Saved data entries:
--------------------------------------------------
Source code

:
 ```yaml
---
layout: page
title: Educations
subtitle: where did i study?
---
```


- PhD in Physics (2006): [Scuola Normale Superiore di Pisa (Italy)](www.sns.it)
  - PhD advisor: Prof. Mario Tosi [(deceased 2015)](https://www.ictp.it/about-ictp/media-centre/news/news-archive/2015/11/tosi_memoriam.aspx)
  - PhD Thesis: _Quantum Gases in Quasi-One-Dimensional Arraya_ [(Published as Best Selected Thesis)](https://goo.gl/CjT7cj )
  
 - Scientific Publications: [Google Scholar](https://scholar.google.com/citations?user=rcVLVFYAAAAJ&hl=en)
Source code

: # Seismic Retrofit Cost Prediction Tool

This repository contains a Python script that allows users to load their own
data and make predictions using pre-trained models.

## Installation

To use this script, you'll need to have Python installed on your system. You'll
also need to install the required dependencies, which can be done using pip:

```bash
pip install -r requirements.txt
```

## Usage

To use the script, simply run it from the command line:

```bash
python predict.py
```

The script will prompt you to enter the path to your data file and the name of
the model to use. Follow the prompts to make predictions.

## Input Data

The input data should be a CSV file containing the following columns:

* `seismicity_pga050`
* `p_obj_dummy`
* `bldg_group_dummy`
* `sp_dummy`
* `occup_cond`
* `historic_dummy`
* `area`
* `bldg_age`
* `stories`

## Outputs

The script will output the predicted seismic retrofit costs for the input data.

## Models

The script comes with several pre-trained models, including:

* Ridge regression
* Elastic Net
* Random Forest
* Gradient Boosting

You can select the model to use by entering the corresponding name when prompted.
--------------------------------------------------
Exercise goal ::
Give the number of lines in the records where the word "file" occurs, and add nothing.

Answer box ::
2